What more can be done?
It is important that operators do not focus solely on the lessons from interventions already carried out, but also consider what more can be done.
Communication
Communication is key, and senior leaders should strive to ensure staff at all levels within the business, including operators, supervisors, health and safety professionals and managers, are actively engaged in order to determine if there are any issues that are concerning them. They should also ensure that they are exposed to all relevant information that demonstrates to them how well their systems and processes are working – for example, are actions legal raised by regulators communicated and understood by senior management teams?
Competency
One emerging trend from the leadership interventions is that those senior leaders who were exposed to and are aware of the Process Safety Leadership Group (PSLG) Principles of Process Safety Leadership, and who had attended relevant Safety Leadership training, were able to better understand the challenges to their business and respond more effectively to the questions raised as part of the Major Hazard Leadership inspection.

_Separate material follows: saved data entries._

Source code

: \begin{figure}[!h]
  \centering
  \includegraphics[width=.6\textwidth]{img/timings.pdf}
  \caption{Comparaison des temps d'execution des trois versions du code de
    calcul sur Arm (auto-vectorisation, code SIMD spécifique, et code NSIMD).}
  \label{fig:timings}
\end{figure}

Businesses should seek to ensure that all senior leaders have the appropriate training to give them a clear insight into how to embed process safety management and promote a positive safety culture throughout their organisation, as well as ensure that suitable and sufficient resources are in place to continually develop staff competency.
Key Performance Indicators (KPIs)
KPIs for process safety, sometimes referred to as Process Safety Performance Indicators (PSPIs), are an essential tool to understand the safety performance of a business.

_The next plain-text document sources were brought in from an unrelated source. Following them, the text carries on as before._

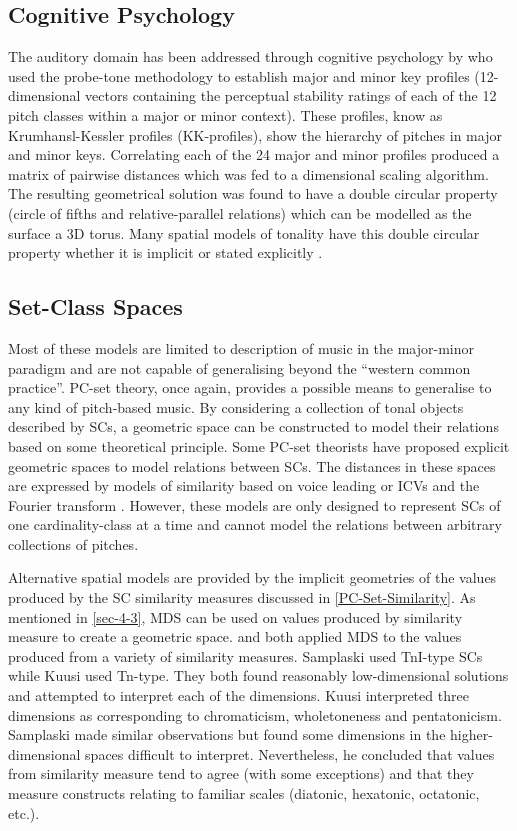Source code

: \documentclass{article}
\begin{document}
\subsection{Cognitive Psychology}
\label{sec-5-3}

The auditory domain has been addressed through cognitive psychology
by \citet{Krumhansl1990} who used the probe-tone methodology
\citep{Krumhansl1979} to establish major and minor key profiles
(12-dimensional vectors containing the perceptual stability ratings of
each of the 12 pitch classes within a major or minor context). These
profiles, know as Krumhansl-Kessler profiles (KK-profiles), show the
hierarchy of pitches in major and minor keys. Correlating each of the
24 major and minor profiles produced a matrix of pairwise distances
which was fed to a dimensional scaling algorithm. The resulting
geometrical solution was found to have a double circular property
(circle of fifths and relative-parallel relations) which can be
modelled as the surface a 3D torus. Many spatial models of tonality
have this double circular property whether it is implicit
\citep{Weber,Schoenberg} or stated explicitly \citep{Lerdahl2001a}.
\subsection{Set-Class Spaces}
\label{sec-5-4}

Most of these models are limited to description of music in the
major-minor paradigm and are not capable of generalising beyond the
``western common practice''. PC-set theory, once again, provides a
possible means to generalise to any kind of pitch-based music. By
considering a collection of tonal objects described by SCs, a
geometric space can be constructed to model their relations based on
some theoretical principle. Some PC-set theorists have proposed
explicit geometric spaces to model relations between SCs. The
distances in these spaces are expressed by models of similarity based
on voice leading \citep{Cohn2003,Tymoczko2012} or ICVs and the Fourier
transform \citep{Quinn2006, Quinn2007}. However, these models are only
designed to represent SCs of one cardinality-class at a time and
cannot model the relations between arbitrary collections of pitches.

Alternative spatial models are provided by the implicit geometries of
the values produced by the SC similarity measures discussed in \ref{PC-Set-Similarity}. As mentioned in \ref{sec-4-3}, MDS can be
used on values produced by similarity measure to create a geometric
space. \citet{Kuusi2001} and \citet{Samplaski2005a} both applied MDS to
the values produced from a variety of similarity measures. Samplaski
used TnI-type SCs while Kuusi used Tn-type. They both found reasonably
low-dimensional solutions and attempted to interpret each of the
dimensions. Kuusi interpreted three dimensions as corresponding to
chromaticism, wholetoneness and pentatonicism. Samplaski made similar
observations but found some dimensions in the higher-dimensional
spaces difficult to interpret. Nevertheless, he concluded that values
from similarity measure tend to agree (with some exceptions) and that
they measure constructs relating to familiar scales (diatonic,
hexatonic, octatonic, etc.).
\end{document}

Senior leaders should work with their teams to ensure that KPIs are meaningful, useful and give the correct information. They should understand and be prepared to challenge the information that they are given, and most importantly they must be prepared to act on any warning signs that those indicators present.
Conclusions
The themes and learnings from recent Process Safety Leadership interventions can be summarised into three areas. Firstly, the essential need for leaders to ensure effective communication to improve process safety across the entire organisation. Secondly, leaders, regardless of their role or responsibilities, should be able to demonstrate an appropriate level of process safety competency.
Finally, leaders should understand the importance of having an effective set of process safety performance indicators and be prepared to challenge what those indicators report to seek to continuously improve process safety performance.
All senior leaders in major accident hazard businesses, including those regulated by COMAH and those who manage major hazards that come under different regulatory regimes, should consider how effective process safety leadership really is across their organisation, and use the resources available to them (including information published by the UK’s COMAH Strategic Forum) to develop an informed and achievable improvement plan.
About the author:
Peter Davidson is Executive Director of the Tank Storage Association (TSA) which represents the interests of over 45 companies who operate around 300 terminals in the UK or provide equipment and services to the sector. Peter joined TSA following 10 years as the director of Safety, Commercial & Projects at the UK Petroleum Industry Association. Previous to this, Peter managed the Safety Automation Group for ABB in the UK. Peter has responsibility for the day-to-day management of the association, leading on lobbying & advocacy activities and working with the Federation of European Tank Storage Associations (FETSA).